→ WHAT TO WORK ON
For the entries below, return every line from the top through the line with "Comparison note. Orel" exactly as it stands, omitting pictures.

Data extracted from a collection
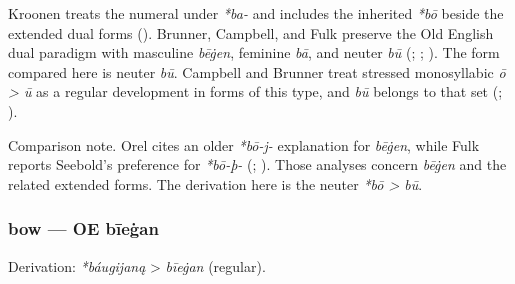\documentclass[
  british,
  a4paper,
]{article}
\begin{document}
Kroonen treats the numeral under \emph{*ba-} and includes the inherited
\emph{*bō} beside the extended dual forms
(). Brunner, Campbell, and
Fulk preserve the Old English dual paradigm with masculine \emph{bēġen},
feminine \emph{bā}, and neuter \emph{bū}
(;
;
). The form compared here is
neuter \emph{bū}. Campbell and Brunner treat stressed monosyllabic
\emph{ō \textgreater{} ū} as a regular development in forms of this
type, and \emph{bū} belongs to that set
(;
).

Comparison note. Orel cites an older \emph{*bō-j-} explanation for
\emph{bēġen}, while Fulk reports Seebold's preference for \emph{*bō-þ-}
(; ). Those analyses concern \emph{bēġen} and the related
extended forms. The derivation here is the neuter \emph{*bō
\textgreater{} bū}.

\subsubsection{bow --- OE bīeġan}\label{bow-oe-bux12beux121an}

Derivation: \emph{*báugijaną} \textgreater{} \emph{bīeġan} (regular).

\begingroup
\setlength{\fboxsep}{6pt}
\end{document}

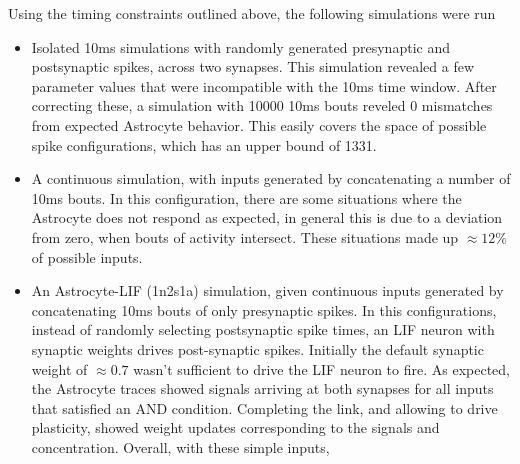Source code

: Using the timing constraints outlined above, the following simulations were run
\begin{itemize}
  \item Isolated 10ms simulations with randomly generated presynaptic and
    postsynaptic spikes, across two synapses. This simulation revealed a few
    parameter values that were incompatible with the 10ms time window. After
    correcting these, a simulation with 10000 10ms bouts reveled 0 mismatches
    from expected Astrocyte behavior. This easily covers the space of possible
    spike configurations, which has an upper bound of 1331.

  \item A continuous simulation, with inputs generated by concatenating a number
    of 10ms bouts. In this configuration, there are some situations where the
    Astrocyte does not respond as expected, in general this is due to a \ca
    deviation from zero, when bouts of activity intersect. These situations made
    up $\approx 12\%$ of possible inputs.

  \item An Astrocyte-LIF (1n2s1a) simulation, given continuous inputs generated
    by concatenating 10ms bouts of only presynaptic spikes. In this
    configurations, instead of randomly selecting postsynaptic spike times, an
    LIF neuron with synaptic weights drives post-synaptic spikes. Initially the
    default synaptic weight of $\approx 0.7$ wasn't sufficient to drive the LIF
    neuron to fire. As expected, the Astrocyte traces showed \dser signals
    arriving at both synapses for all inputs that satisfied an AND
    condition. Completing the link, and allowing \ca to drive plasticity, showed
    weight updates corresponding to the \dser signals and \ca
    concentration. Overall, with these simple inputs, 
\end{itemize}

→ RESPONSE TO THIS EXERCISE
\documentclass[
  british,
  a4paper,
]{article}
\begin{document}
Kroonen treats the numeral under \emph{*ba-} and includes the inherited
\emph{*bō} beside the extended dual forms
(). Brunner, Campbell, and
Fulk preserve the Old English dual paradigm with masculine \emph{bēġen},
feminine \emph{bā}, and neuter \emph{bū}
(;
;
). The form compared here is
neuter \emph{bū}. Campbell and Brunner treat stressed monosyllabic
\emph{ō \textgreater{} ū} as a regular development in forms of this
type, and \emph{bū} belongs to that set
(;
).

Comparison note. Orel cites an older \emph{*bō-j-} explanation for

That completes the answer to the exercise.